[Stored items]

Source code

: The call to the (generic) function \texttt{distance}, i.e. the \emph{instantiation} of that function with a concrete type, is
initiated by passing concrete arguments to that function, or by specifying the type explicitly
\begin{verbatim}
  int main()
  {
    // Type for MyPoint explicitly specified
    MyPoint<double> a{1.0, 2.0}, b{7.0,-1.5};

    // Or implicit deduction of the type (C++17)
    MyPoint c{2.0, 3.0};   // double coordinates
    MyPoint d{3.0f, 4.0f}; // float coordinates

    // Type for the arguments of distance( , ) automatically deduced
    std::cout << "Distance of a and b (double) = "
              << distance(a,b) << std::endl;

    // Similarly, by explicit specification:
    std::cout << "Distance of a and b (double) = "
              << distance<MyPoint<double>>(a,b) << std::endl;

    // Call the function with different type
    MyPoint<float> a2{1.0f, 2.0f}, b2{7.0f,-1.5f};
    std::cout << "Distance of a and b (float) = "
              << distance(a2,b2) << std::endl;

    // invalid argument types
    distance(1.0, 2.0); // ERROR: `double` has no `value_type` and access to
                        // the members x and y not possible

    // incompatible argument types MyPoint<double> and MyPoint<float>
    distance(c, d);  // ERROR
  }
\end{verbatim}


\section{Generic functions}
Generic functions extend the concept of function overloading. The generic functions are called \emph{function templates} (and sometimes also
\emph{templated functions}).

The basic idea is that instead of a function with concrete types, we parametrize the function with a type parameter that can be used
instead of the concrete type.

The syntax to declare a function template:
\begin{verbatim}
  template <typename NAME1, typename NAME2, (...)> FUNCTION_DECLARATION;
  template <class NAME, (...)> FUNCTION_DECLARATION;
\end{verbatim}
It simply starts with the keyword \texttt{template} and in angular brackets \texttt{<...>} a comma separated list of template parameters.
---
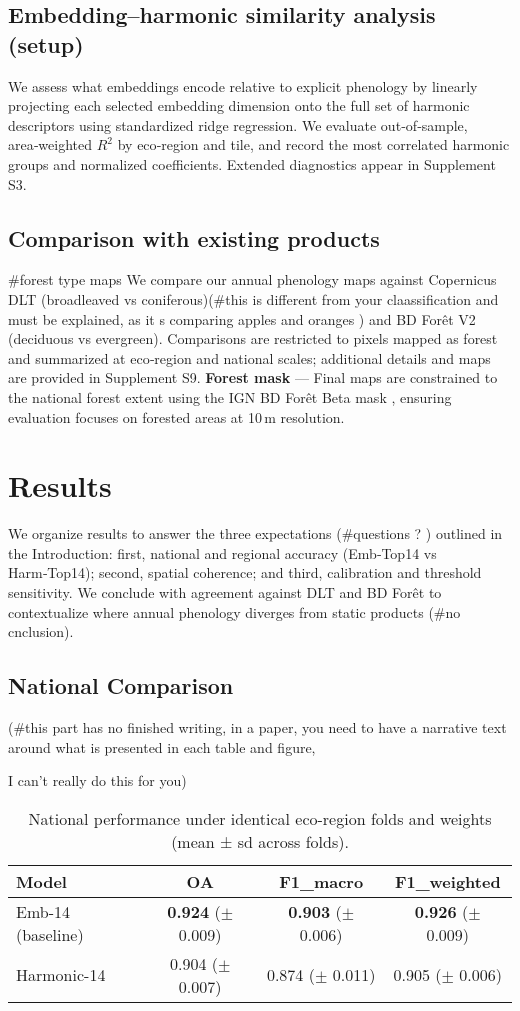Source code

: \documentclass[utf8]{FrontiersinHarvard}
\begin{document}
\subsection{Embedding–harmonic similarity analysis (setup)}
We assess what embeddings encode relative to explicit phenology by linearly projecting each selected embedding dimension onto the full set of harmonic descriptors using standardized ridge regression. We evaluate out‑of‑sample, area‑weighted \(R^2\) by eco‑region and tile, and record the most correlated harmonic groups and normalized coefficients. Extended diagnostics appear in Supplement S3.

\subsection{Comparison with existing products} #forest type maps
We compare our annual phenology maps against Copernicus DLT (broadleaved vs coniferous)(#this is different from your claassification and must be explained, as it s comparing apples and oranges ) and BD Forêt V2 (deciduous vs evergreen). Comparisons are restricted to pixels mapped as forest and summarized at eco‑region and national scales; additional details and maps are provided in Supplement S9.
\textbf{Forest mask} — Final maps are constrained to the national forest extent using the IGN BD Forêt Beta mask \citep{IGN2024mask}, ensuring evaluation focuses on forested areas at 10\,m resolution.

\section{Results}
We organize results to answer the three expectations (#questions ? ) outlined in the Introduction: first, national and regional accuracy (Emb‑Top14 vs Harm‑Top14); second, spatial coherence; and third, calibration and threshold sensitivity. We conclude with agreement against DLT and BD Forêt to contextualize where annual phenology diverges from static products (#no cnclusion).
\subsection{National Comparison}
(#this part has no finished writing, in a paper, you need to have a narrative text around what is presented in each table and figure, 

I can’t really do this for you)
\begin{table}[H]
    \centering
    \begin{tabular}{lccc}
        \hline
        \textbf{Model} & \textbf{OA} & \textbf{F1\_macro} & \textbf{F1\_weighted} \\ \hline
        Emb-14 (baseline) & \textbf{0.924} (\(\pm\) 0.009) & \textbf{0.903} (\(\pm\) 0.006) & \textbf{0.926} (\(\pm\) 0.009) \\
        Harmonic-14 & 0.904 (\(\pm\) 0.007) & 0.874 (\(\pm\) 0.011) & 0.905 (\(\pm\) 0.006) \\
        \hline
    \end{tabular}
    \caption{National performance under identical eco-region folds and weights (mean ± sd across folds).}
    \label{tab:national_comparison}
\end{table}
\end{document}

_Task details_
Copy, exactly and only, the lines above that begin with the one containing "instead of the concrete type." and finish with the one containing "It simply starts".

_Result_
instead of the concrete type.

The syntax to declare a function template:
\begin{verbatim}
  template <typename NAME1, typename NAME2, (...)> FUNCTION_DECLARATION;
  template <class NAME, (...)> FUNCTION_DECLARATION;
\end{verbatim}
It simply starts with the keyword \texttt{template} and in angular brackets \texttt{<...>} a comma separated list of template parameters.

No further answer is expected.